Fifteen years ago, hoteliers Peter and Hazelmary Bull made some mocking headlines when reporters noticed their stodgy guest policy: No double rooms for unmarried couples. “You have got to have principles,” Mrs. Bull told the Mirror at the time, under the headline “You Couldn’t Make It Up.”

The Bulls had been turning away unwed mini-breakers from their Cornish guesthouse since 1986, and no one had sued them for it yet. It was, after all, no crime to be the least-cool B&B in England.

That appears to have changed. Last month a British appeals court upheld a £3,600 fine against the Bulls, who in 2008 turned down Martyn Hall and Steven Preddy for a double room, despite their being joined in a civil partnership. The British government has recognized such unions since 2005; the Bulls, born-again Christians, do not. Messrs. Hall and Preddy sued, on the grounds that their rights had been violated under the U.K.’s 2007 Equality Act, which bars sexual-orientation discrimination in the provision of services.

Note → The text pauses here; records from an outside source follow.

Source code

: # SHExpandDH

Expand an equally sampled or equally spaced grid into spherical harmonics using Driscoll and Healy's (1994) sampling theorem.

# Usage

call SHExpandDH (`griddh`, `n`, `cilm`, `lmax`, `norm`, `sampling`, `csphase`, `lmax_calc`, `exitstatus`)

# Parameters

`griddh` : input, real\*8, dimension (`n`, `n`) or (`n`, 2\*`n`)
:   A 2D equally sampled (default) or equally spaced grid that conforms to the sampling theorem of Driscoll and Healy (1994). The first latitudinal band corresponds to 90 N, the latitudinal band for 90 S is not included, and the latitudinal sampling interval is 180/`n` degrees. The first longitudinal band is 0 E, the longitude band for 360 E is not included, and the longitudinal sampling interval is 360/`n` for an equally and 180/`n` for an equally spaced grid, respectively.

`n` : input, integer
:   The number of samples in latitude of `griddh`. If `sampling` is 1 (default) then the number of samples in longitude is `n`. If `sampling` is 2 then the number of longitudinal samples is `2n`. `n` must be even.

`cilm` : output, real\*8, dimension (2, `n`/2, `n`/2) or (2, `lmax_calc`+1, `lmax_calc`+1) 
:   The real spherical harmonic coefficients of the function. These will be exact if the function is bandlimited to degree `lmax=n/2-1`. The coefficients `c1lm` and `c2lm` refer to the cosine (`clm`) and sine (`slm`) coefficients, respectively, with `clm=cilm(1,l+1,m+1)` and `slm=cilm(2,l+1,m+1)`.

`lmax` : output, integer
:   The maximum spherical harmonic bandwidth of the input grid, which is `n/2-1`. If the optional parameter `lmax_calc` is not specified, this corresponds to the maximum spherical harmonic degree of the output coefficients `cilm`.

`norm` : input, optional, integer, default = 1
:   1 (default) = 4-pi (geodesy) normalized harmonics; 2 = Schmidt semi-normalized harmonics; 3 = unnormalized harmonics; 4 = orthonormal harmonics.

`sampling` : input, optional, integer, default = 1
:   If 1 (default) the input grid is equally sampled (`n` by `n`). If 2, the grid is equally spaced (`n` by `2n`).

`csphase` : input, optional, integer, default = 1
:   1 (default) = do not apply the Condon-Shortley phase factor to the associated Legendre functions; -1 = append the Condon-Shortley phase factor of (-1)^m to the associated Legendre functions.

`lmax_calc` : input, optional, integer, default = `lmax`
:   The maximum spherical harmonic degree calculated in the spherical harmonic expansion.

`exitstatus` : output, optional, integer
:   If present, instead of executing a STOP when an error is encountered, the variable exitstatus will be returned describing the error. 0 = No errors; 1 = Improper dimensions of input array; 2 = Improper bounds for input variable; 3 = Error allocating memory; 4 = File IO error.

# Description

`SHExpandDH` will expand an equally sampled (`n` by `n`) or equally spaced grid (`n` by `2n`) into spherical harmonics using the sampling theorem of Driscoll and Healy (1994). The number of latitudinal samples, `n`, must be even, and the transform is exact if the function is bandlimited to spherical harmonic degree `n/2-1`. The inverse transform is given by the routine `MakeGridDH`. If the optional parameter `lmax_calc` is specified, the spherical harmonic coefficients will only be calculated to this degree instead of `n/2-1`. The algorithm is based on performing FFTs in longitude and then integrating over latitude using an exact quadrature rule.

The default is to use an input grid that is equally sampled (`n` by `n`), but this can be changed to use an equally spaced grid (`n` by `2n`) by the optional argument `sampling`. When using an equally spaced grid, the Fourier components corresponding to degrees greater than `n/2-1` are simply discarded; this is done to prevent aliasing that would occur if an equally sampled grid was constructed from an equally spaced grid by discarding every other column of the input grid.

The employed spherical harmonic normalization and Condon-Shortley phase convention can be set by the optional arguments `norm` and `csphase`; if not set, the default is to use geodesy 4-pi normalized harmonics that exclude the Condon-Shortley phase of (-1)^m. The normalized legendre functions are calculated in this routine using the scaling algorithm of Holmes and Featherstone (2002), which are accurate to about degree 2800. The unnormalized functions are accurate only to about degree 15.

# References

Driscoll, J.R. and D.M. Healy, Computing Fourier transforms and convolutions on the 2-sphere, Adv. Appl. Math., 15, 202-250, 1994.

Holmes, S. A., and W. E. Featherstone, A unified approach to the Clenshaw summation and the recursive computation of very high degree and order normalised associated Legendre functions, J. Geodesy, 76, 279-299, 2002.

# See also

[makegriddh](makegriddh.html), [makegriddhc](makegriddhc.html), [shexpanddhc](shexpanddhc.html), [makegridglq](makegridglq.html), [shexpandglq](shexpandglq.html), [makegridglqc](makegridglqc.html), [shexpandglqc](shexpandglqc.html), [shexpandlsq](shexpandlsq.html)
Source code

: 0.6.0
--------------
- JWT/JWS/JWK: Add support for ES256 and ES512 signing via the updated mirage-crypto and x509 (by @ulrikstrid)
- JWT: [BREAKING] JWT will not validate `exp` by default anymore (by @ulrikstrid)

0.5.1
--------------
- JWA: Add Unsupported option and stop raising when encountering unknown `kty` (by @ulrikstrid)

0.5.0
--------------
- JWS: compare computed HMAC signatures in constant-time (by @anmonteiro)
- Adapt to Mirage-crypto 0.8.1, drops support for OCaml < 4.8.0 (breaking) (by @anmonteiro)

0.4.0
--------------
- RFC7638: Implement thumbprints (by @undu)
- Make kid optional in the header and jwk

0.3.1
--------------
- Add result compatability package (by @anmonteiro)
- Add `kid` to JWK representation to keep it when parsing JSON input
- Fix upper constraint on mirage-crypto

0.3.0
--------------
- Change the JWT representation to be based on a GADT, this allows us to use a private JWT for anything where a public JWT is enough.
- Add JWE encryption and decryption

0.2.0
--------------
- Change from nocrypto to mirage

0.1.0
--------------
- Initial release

The Bulls are now hoping to appeal to the U.K. Supreme Court and, if that fails, the European Court of Human Rights. British law currently exempts some religious institutions from some nondiscrimination laws, but commercial guesthouses don’t count. While the Bulls are perfectly entitled to be Christian in private, their business is a “service and public function” under British law, because they offer their services to the “public.”